Soy buenísima para hacer economías en la cocina. La mayor motivación para hacerlo es la necesidad, pero la verdad es que me da mucha pena el desperdicio de comida, así que lo he hecho siempre: cuando hay mucho y cuando no hay tanto.
Respeto la comida porque sé que otras personas tienen hambre y que el consumo irresponsable en unos lugares se relaciona con la miseria de otros sitios; ni qué decir cuando se trata de productos de origen animal: tengo conciencia de que un animal fue ejecutado o confinado a un ambiente hostil para satisfacerme.
Así que aquí, en la medida de lo posible, no se tira la comida. Y cada vez que hago una "jugada" en este sentido, me siento orgullosa. Como el día en que nació la sopa de jícama porque media jícama avejentada ya no se antoja para comer con limón y chile.

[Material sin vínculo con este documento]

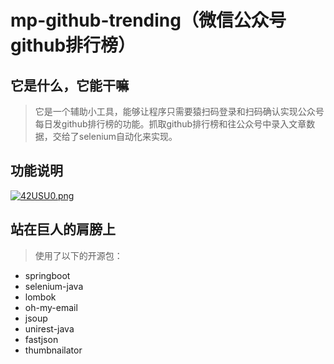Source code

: # mp-github-trending（微信公众号github排行榜）
## 它是什么，它能干嘛

> 它是一个辅助小工具，能够让程序只需要猿扫码登录和扫码确认实现公众号每日发github排行榜的功能。抓取github排行榜和往公众号中录入文章数据，交给了selenium自动化来实现。

## 功能说明

[![42USU0.png](https://z3.ax1x.com/2021/09/27/42USU0.png)](https://imgtu.com/i/42USU0)


## 站在巨人的肩膀上
> 使用了以下的开源包：
* springboot
* selenium-java
* lombok
* oh-my-email
* jsoup
* unirest-java
* fastjson
* thumbnailator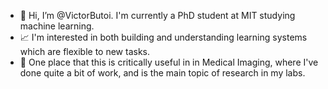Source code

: - 👋 Hi, I’m @VictorButoi. I'm currently a PhD student at MIT studying machine learning.
- 📈 I'm interested in both building and understanding learning systems which are flexible to new tasks.
- 🧠 One place that this is critically useful in in Medical Imaging, where I've done quite a bit of work, and is the main topic of research in my labs.

<!---
VictorButoi/VictorButoi is a ✨ special ✨ repository because its `README.md` (this file) appears on your GitHub profile.
You can click the Preview link to take a look at your changes.
--->
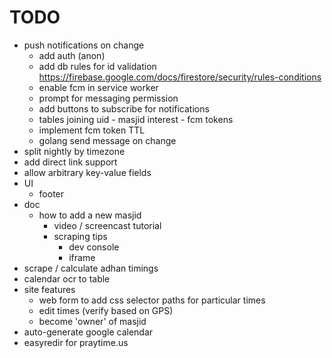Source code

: # TODO
- push notifications on change
  - add auth (anon)
  - add db rules for id validation https://firebase.google.com/docs/firestore/security/rules-conditions
  - enable fcm in service worker
  - prompt for messaging permission
  - add buttons to subscribe for notifications
  - tables joining uid - masjid interest - fcm tokens
  - implement fcm token TTL
  - golang send message on change
- split nightly by timezone
- add direct link support
- allow arbitrary key-value fields
- UI
  - footer
- doc
  - how to add a new masjid
    - video / screencast tutorial
    - scraping tips
      - dev console
      - iframe
- scrape / calculate adhan timings
- calendar ocr to table
- site features
  - web form to add css selector paths for particular times
  - edit times (verify based on GPS)
  - become 'owner' of masjid
- auto-generate google calendar
- easyredir for praytime.us
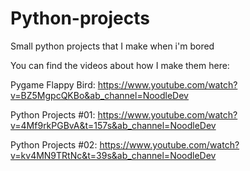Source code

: # Python-projects
Small python projects that I make when i'm bored

You can find the videos about how I make them here:

Pygame Flappy Bird:
https://www.youtube.com/watch?v=BZ5MgpcQKBo&ab_channel=NoodleDev

Python Projects #01:
https://www.youtube.com/watch?v=4Mf9rkPGBvA&t=157s&ab_channel=NoodleDev

Python Projects #02:
https://www.youtube.com/watch?v=kv4MN9TRtNc&t=39s&ab_channel=NoodleDev
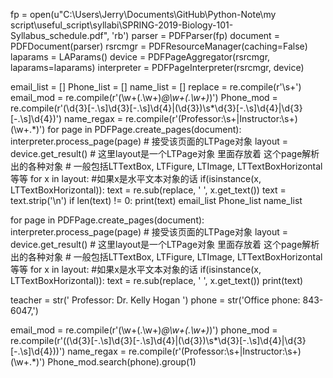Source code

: fp = open(u"C:\\Users\\Jerry\\Documents\\GitHub\\Python-Note\\my script\\useful_script\\syllabi\\SPRING-2019-Biology-101-Syllabus_schedule.pdf", 'rb')
parser = PDFParser(fp)
document = PDFDocument(parser)
rsrcmgr = PDFResourceManager(caching=False)
laparams = LAParams()
device = PDFPageAggregator(rsrcmgr, laparams=laparams)
interpreter = PDFPageInterpreter(rsrcmgr, device)

email_list = []
Phone_list = []
name_list = []
replace = re.compile(r'\s+')
email_mod = re.compile(r'(\w+(\.\w+)*@\w+(\.\w+)*)')
Phone_mod = re.compile(r'(\d{3}[-\.\s]\d{3}[-\.\s]\d{4}|\(\d{3}\)\s*\d{3}[-\.\s]\d{4}|\d{3}[-\.\s]\d{4})')
name_regax = re.compile(r'(Professor:\s+|Instructor:\s+)(\w+.*)')
for page in PDFPage.create_pages(document):
    interpreter.process_page(page)
    # 接受该页面的LTPage对象
    layout = device.get_result()
    # 这里layout是一个LTPage对象 里面存放着 这个page解析出的各种对象
    # 一般包括LTTextBox, LTFigure, LTImage, LTTextBoxHorizontal 等等
    for x in layout:
        #如果x是水平文本对象的话
        if(isinstance(x, LTTextBoxHorizontal)):
            text = re.sub(replace, ' ', x.get_text())
            text = text.strip('\n')
            if len(text) != 0:
                print(text)
email_list
Phone_list
name_list

for page in PDFPage.create_pages(document):
    interpreter.process_page(page)
    # 接受该页面的LTPage对象
    layout = device.get_result()
    # 这里layout是一个LTPage对象 里面存放着 这个page解析出的各种对象
    # 一般包括LTTextBox, LTFigure, LTImage, LTTextBoxHorizontal 等等
    for x in layout:
        #如果x是水平文本对象的话
        if(isinstance(x, LTTextBoxHorizontal)):
            text = re.sub(replace, ' ', x.get_text())
            print(text)

teacher = str(' Professor: Dr. Kelly Hogan ')
phone = str('Office phone: 843-6047,')


email_mod = re.compile(r'(\w+(\.\w+)*@\w+(\.\w+)*)')
phone_mod = re.compile(r'((\d{3}[-\.\s]\d{3}[-\.\s]\d{4}|\(\d{3}\)\s*\d{3}[-\.\s]\d{4}|\d{3}[-\.\s]\d{4}))')
name_regax = re.compile(r'(Professor:\s+|Instructor:\s+)(\w+.*)')
Phone_mod.search(phone).group(1)
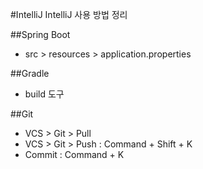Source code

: #IntelliJ
IntelliJ 사용 방법 정리

##Spring Boot
- src > resources > application.properties

##Gradle
- build 도구

##Git
- VCS > Git > Pull
- VCS > Git > Push : Command + Shift + K
- Commit : Command + K
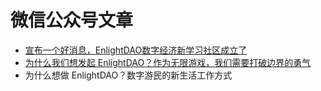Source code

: # 微信公众号文章

* [宣布一个好消息，EnlightDAO数字经济新学习社区成立了](xuan-bu-yi-ge-hao-xiao-xi-enlightdao-shu-zi-jing-ji-xin-xue-xi-she-qu-cheng-li-le.md)
* [为什么我们想发起 EnlightDAO？作为无限游戏，我们需要打破边界的勇气](https://app.gitbook.com/s/5fDzcwwFzxQbLE801lZT/c/lkz3GQMjN9t4fiItlKOU/wei-shen-me-wo-men-xiang-fa-qi-enlightdao-zuo-wei-wu-xian-you-xi-wo-men-xu-yao-da-po-bian-jie-de-yon)
* 为什么想做 EnlightDAO？数字游民的新生活工作方式
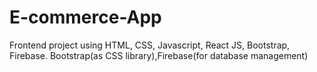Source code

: # E-commerce-App
Frontend project using HTML, CSS, Javascript, React JS, Bootstrap, Firebase. Bootstrap(as CSS  library),Firebase(for database management)
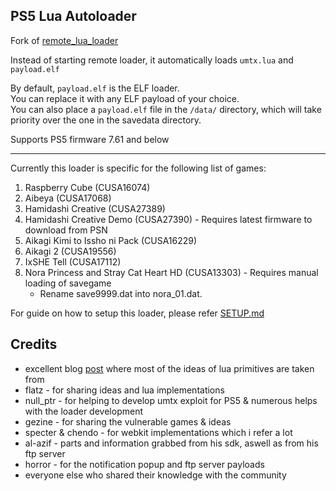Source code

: 
## PS5 Lua Autoloader

Fork of [remote_lua_loader](https://github.com/shahrilnet/remote_lua_loader)

Instead of starting remote loader, it automatically loads `umtx.lua` and `payload.elf`

By default, `payload.elf` is the ELF loader.  
You can replace it with any ELF payload of your choice.  
You can also place a `payload.elf` file in the `/data/` directory, which will take priority over the one in the savedata directory.

Supports PS5 firmware 7.61 and below

---

Currently this loader is specific for the following list of games:

1. Raspberry Cube (CUSA16074)
2. Aibeya (CUSA17068)
3. Hamidashi Creative (CUSA27389)
4. Hamidashi Creative Demo (CUSA27390) - Requires latest firmware to download from PSN
5. Aikagi Kimi to Issho ni Pack (CUSA16229)
6. Aikagi 2 (CUSA19556)
7. IxSHE Tell (CUSA17112)
8. Nora Princess and Stray Cat Heart HD (CUSA13303) - Requires manual loading of savegame
   - Rename save9999.dat into nora_01.dat.


For guide on how to setup this loader, please refer [SETUP.md](SETUP.md)


## Credits

* excellent blog [post](https://memorycorruption.net/posts/rce-lua-factorio/) where most of the ideas of lua primitives are taken from 
* flatz - for sharing ideas and lua implementations
* null_ptr - for helping to develop umtx exploit for PS5 & numerous helps with the loader development
* gezine - for sharing the vulnerable games & ideas
* specter & chendo - for webkit implementations which i refer a lot
* al-azif - parts and information grabbed from his sdk, aswell as from his ftp server
* horror - for the notification popup and ftp server payloads
* everyone else who shared their knowledge with the community

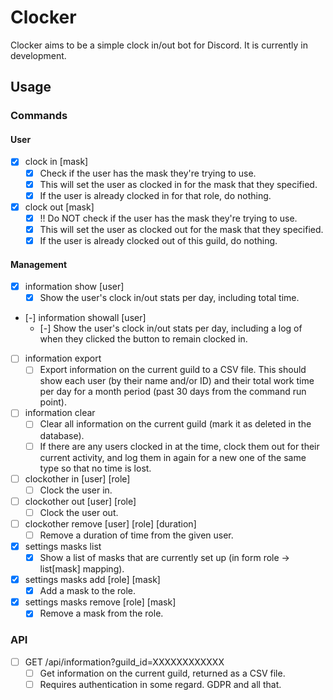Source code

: # Clocker

Clocker aims to be a simple clock in/out bot for Discord.
It is currently in development.

## Usage

### Commands

#### User

- [x] clock in [mask]
    - [x] Check if the user has the mask they're trying to use.
    - [x] This will set the user as clocked in for the mask that they specified.
    - [x] If the user is already clocked in for that role, do nothing.
- [x] clock out [mask]
    - [x] !! Do NOT check if the user has the mask they're trying to use.
    - [x] This will set the user as clocked out for the mask that they specified.
    - [x] If the user is already clocked out of this guild, do nothing.

#### Management

- [x] information show [user]
    - [x] Show the user's clock in/out stats per day, including total time.
- [-] information showall [user]
    - [-] Show the user's clock in/out stats per day, including a log of when
    they clicked the button to remain clocked in.
- [ ] information export
    - [ ] Export information on the current guild to a CSV file. This should
    show each user (by their name and/or ID) and their total work time per day
    for a month period (past 30 days from the command run point).
- [ ] information clear
    - [ ] Clear all information on the current guild (mark it as deleted in
    the database).
    - [ ] If there are any users clocked in at the time, clock them out for
    their current activity, and log them in again for a new one of the same
    type so that no time is lost.

- [ ] clockother in [user] [role]
    - [ ] Clock the user in.
- [ ] clockother out [user] [role]
    - [ ] Clock the user out.
- [ ] clockother remove [user] [role] [duration]
    - [ ] Remove a duration of time from the given user.

- [x] settings masks list
    - [x] Show a list of masks that are currently set up
    (in form role -> list[mask] mapping).
- [x] settings masks add [role] [mask]
    - [x] Add a mask to the role.
- [x] settings masks remove [role] [mask]
    - [x] Remove a mask from the role.

### API

- [ ] GET /api/information?guild_id=XXXXXXXXXXXX
    - [ ] Get information on the current guild, returned as a CSV file.
    - [ ] Requires authentication in some regard. GDPR and all that.
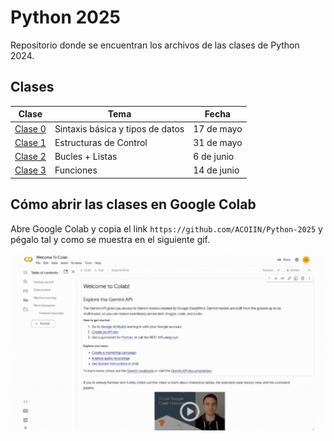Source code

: # Python 2025

Repositorio donde se encuentran los archivos de las clases de Python 2024.

## Clases

| Clase | Tema | Fecha |
| --- | --- | --- |
| [Clase 0](./Clase%200/Sintaxis%20basica%20y%20tipos%20de%20datos.ipynb) | Sintaxis básica y tipos de datos | 17 de mayo |
| [Clase 1](./Clase%200/Sintaxis%20basica%20y%20tipos%20de%20datos.ipynb) | Estructuras de Control | 31 de mayo |
| [Clase 2](./Clase%200/Sintaxis%20basica%20y%20tipos%20de%20datos.ipynb) | Bucles + Listas | 6 de junio |
| [Clase 3](./Clase%200/Sintaxis%20basica%20y%20tipos%20de%20datos.ipynb) | Funciones | 14 de junio |

## Cómo abrir las clases en Google Colab

Abre Google Colab y copia el link `https://github.com/ACOIIN/Python-2025` y pégalo tal y como se muestra en el siguiente gif.

![Google Colab](./add-google-colab.gif)
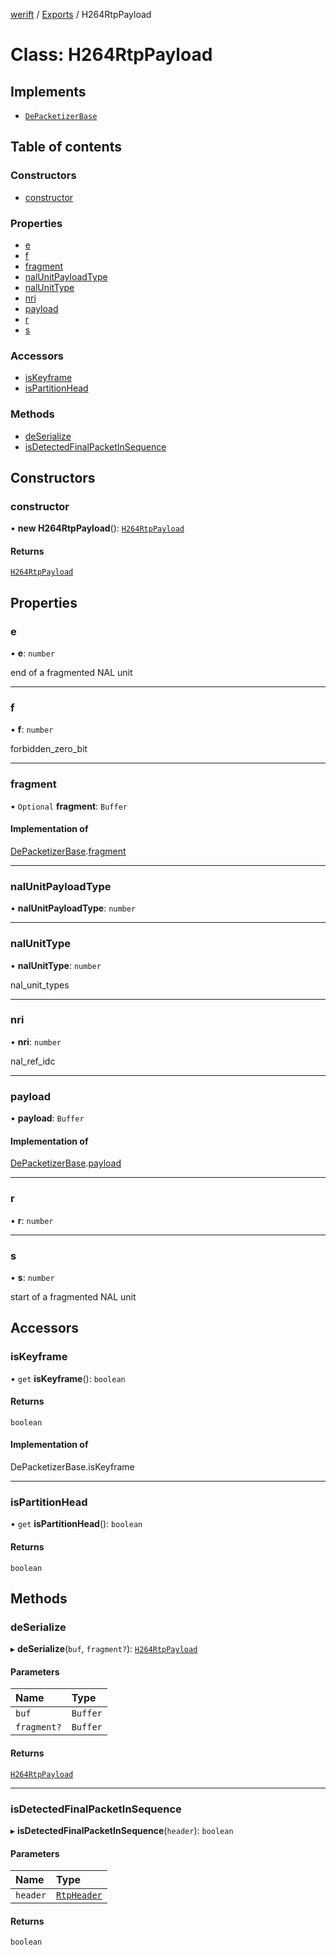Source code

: [werift](../README.md) / [Exports](../modules.md) / H264RtpPayload

# Class: H264RtpPayload

## Implements

- [`DePacketizerBase`](DePacketizerBase.md)

## Table of contents

### Constructors

- [constructor](H264RtpPayload.md#constructor)

### Properties

- [e](H264RtpPayload.md#e)
- [f](H264RtpPayload.md#f)
- [fragment](H264RtpPayload.md#fragment)
- [nalUnitPayloadType](H264RtpPayload.md#nalunitpayloadtype)
- [nalUnitType](H264RtpPayload.md#nalunittype)
- [nri](H264RtpPayload.md#nri)
- [payload](H264RtpPayload.md#payload)
- [r](H264RtpPayload.md#r)
- [s](H264RtpPayload.md#s)

### Accessors

- [isKeyframe](H264RtpPayload.md#iskeyframe)
- [isPartitionHead](H264RtpPayload.md#ispartitionhead)

### Methods

- [deSerialize](H264RtpPayload.md#deserialize)
- [isDetectedFinalPacketInSequence](H264RtpPayload.md#isdetectedfinalpacketinsequence)

## Constructors

### constructor

• **new H264RtpPayload**(): [`H264RtpPayload`](H264RtpPayload.md)

#### Returns

[`H264RtpPayload`](H264RtpPayload.md)

## Properties

### e

• **e**: `number`

end of a fragmented NAL unit

___

### f

• **f**: `number`

forbidden_zero_bit

___

### fragment

• `Optional` **fragment**: `Buffer`

#### Implementation of

[DePacketizerBase](DePacketizerBase.md).[fragment](DePacketizerBase.md#fragment)

___

### nalUnitPayloadType

• **nalUnitPayloadType**: `number`

___

### nalUnitType

• **nalUnitType**: `number`

nal_unit_types

___

### nri

• **nri**: `number`

nal_ref_idc

___

### payload

• **payload**: `Buffer`

#### Implementation of

[DePacketizerBase](DePacketizerBase.md).[payload](DePacketizerBase.md#payload)

___

### r

• **r**: `number`

___

### s

• **s**: `number`

start of a fragmented NAL unit

## Accessors

### isKeyframe

• `get` **isKeyframe**(): `boolean`

#### Returns

`boolean`

#### Implementation of

DePacketizerBase.isKeyframe

___

### isPartitionHead

• `get` **isPartitionHead**(): `boolean`

#### Returns

`boolean`

## Methods

### deSerialize

▸ **deSerialize**(`buf`, `fragment?`): [`H264RtpPayload`](H264RtpPayload.md)

#### Parameters

| Name | Type |
| :------ | :------ |
| `buf` | `Buffer` |
| `fragment?` | `Buffer` |

#### Returns

[`H264RtpPayload`](H264RtpPayload.md)

___

### isDetectedFinalPacketInSequence

▸ **isDetectedFinalPacketInSequence**(`header`): `boolean`

#### Parameters

| Name | Type |
| :------ | :------ |
| `header` | [`RtpHeader`](RtpHeader.md) |

#### Returns

`boolean`
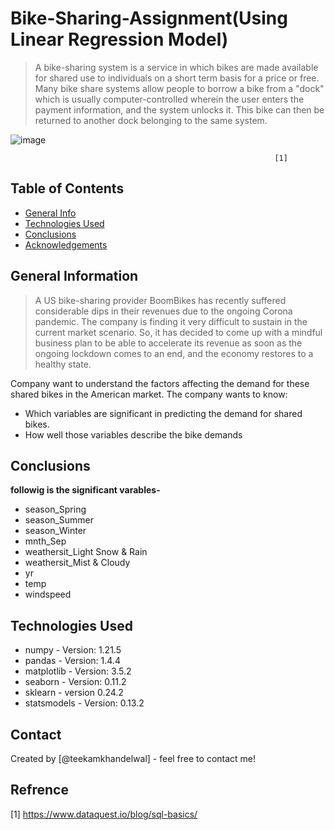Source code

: # Bike-Sharing-Assignment(Using Linear Regression Model)
> A bike-sharing system is a service in which bikes are made available for shared use to individuals on a short term basis for a price or free. Many bike share systems allow people to borrow a bike from a "dock" which is usually computer-controlled wherein the user enters the payment information, and the system unlocks it. This bike can then be returned to another dock belonging to the same system.

![image](https://user-images.githubusercontent.com/72481400/224473911-b55c1943-e60c-4d79-8d4b-db70e15f9459.png)

                                                               [1]


## Table of Contents
* [General Info](#general-information)
* [Technologies Used](#technologies-used)
* [Conclusions](#conclusions)
* [Acknowledgements](#acknowledgements)



## General Information
> A US bike-sharing provider BoomBikes has recently suffered considerable dips in their revenues due to the ongoing Corona pandemic. The company is finding it very difficult to sustain in the current market scenario. So, it has decided to come up with a mindful business plan to be able to accelerate its revenue as soon as the ongoing lockdown comes to an end, and the economy restores to a healthy state. 

Company want to understand the factors affecting the demand for these shared bikes in the American market. The company wants to know:

- Which variables are significant in predicting the demand for shared bikes.
- How well those variables describe the bike demands


## Conclusions

**followig is the significant varables-**

- season_Spring
- season_Summer
- season_Winter
- mnth_Sep
- weathersit_Light Snow & Rain
- weathersit_Mist & Cloudy
- yr
- temp
- windspeed


## Technologies Used
- numpy - Version: 1.21.5
- pandas - Version: 1.4.4
- matplotlib - Version: 3.5.2
- seaborn - Version: 0.11.2
- sklearn - version 0.24.2
- statsmodels - Version: 0.13.2


<!-- As the libraries versions keep on changing, it is recommended to mention the version of library used in this project -->






## Contact
Created by [@teekamkhandelwal] - feel free to contact me!

## Refrence
[1] https://www.dataquest.io/blog/sql-basics/


<!-- Optional -->
<!-- ## License -->
<!-- This project is open source and available under the [MIT License](). -->


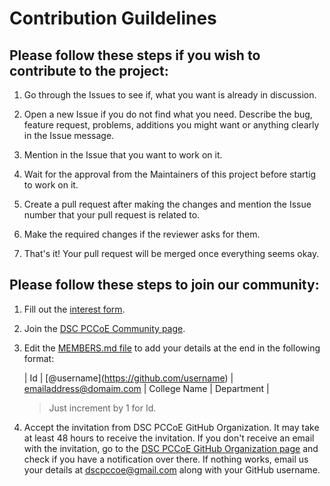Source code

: # Contribution Guildelines

## Please follow these steps if you wish to contribute to the project:

1. Go through the Issues to see if, what you want is already in discussion.

2. Open a new Issue if you do not find what you need. Describe the bug, feature request, problems, additions you might want or anything clearly in the Issue message.

3. Mention in the Issue that you want to work on it.

4. Wait for the approval from the Maintainers of this project before startig to work on it.

5. Create a pull request after making the changes and mention the Issue number that your pull request is related to.

6. Make the required changes if the reviewer asks for them. 

7. That's it! Your pull request will be merged once everything seems okay.

## Please follow these steps to join our community:

1. Fill out the [interest form](https://bit.ly/join-dscpccoe).

2. Join the [DSC PCCoE Community page](https://bit.ly/dscpccoe-dscpage).

3. Edit the [MEMBERS.md file](https://github.com/dscpccoe/join-us/blob/master/MEMBERS.md) to add your details at the end in the following format: 

    | Id | \[@username](https://github.com/username) | emailaddress@domaim.com | College Name | Department |
    
    > Just increment by 1 for Id.

4. Accept the invitation from DSC PCCoE GitHub Organization. It may take at least 48 hours to receive the invitation. If you don't receive an email with the invitation, go to the [DSC PCCoE GitHub Organization page](https://github.com/dscpccoe) and check if you have a notification over there. If nothing works, email us your details at dscpccoe@gmail.com along with your GitHub username.

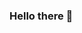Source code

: ### Hello there 👋

<!--
**sebastian9991/sebastian9991** is a ✨ _special_ ✨ repository because its `README.md` (this file) appears on your GitHub profile.



[![Top Langs](https://github-readme-stats.vercel.app/api/top-langs/?username=sebastian9991)](https://github.com/anuraghazra/github-readme-stats)


- 🔭 I’m currently working with general frameworks used in industry, and some pytorch projects.  
- 🌱 I’m currently trying to be adept at Rust!
- 👯 I’m looking to collaborate on startups and contributions
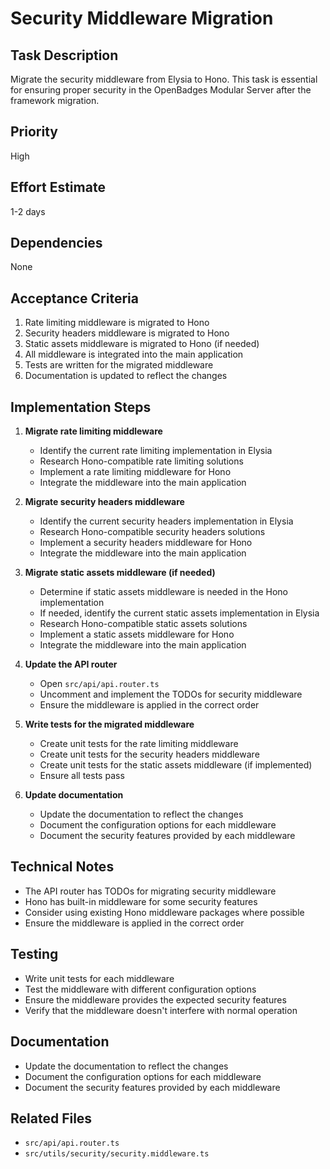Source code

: # Security Middleware Migration

## Task Description

Migrate the security middleware from Elysia to Hono. This task is essential for ensuring proper security in the OpenBadges Modular Server after the framework migration.

## Priority

High

## Effort Estimate

1-2 days

## Dependencies

None

## Acceptance Criteria

1. Rate limiting middleware is migrated to Hono
2. Security headers middleware is migrated to Hono
3. Static assets middleware is migrated to Hono (if needed)
4. All middleware is integrated into the main application
5. Tests are written for the migrated middleware
6. Documentation is updated to reflect the changes

## Implementation Steps

1. **Migrate rate limiting middleware**
   - Identify the current rate limiting implementation in Elysia
   - Research Hono-compatible rate limiting solutions
   - Implement a rate limiting middleware for Hono
   - Integrate the middleware into the main application

2. **Migrate security headers middleware**
   - Identify the current security headers implementation in Elysia
   - Research Hono-compatible security headers solutions
   - Implement a security headers middleware for Hono
   - Integrate the middleware into the main application

3. **Migrate static assets middleware (if needed)**
   - Determine if static assets middleware is needed in the Hono implementation
   - If needed, identify the current static assets implementation in Elysia
   - Research Hono-compatible static assets solutions
   - Implement a static assets middleware for Hono
   - Integrate the middleware into the main application

4. **Update the API router**
   - Open `src/api/api.router.ts`
   - Uncomment and implement the TODOs for security middleware
   - Ensure the middleware is applied in the correct order

5. **Write tests for the migrated middleware**
   - Create unit tests for the rate limiting middleware
   - Create unit tests for the security headers middleware
   - Create unit tests for the static assets middleware (if implemented)
   - Ensure all tests pass

6. **Update documentation**
   - Update the documentation to reflect the changes
   - Document the configuration options for each middleware
   - Document the security features provided by each middleware

## Technical Notes

- The API router has TODOs for migrating security middleware
- Hono has built-in middleware for some security features
- Consider using existing Hono middleware packages where possible
- Ensure the middleware is applied in the correct order

## Testing

- Write unit tests for each middleware
- Test the middleware with different configuration options
- Ensure the middleware provides the expected security features
- Verify that the middleware doesn't interfere with normal operation

## Documentation

- Update the documentation to reflect the changes
- Document the configuration options for each middleware
- Document the security features provided by each middleware

## Related Files

- `src/api/api.router.ts`
- `src/utils/security/security.middleware.ts`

También me encanta cuando una cosa se transforma en otra y luego en otra más. Hace unos días preparé avena, pero no había azúcar y así no tuvo gran éxito. La niña comió apenas una pequeña porción; sobró mucha. Usé una parte de eso para hacer hot cakes. A lo que dejé como avena, le puse azúcar cuando ya hubo. Esta vez la niña comió una porción normal, pero siguió quedando. Entonces volví a hacer hot cakes, pero como ya tenían azúcar, no le ofrecí a B la cucharadita de miel con la que los acompaña últimamente.
Y así los restos de un guisado se incorporan a otro y los pedazos grandes de tomate o de cebolla cocida que no nos comemos en los caldos se usan para algo más. Solo se tira algo si tengo sospecha de que pueda estar descompuesto.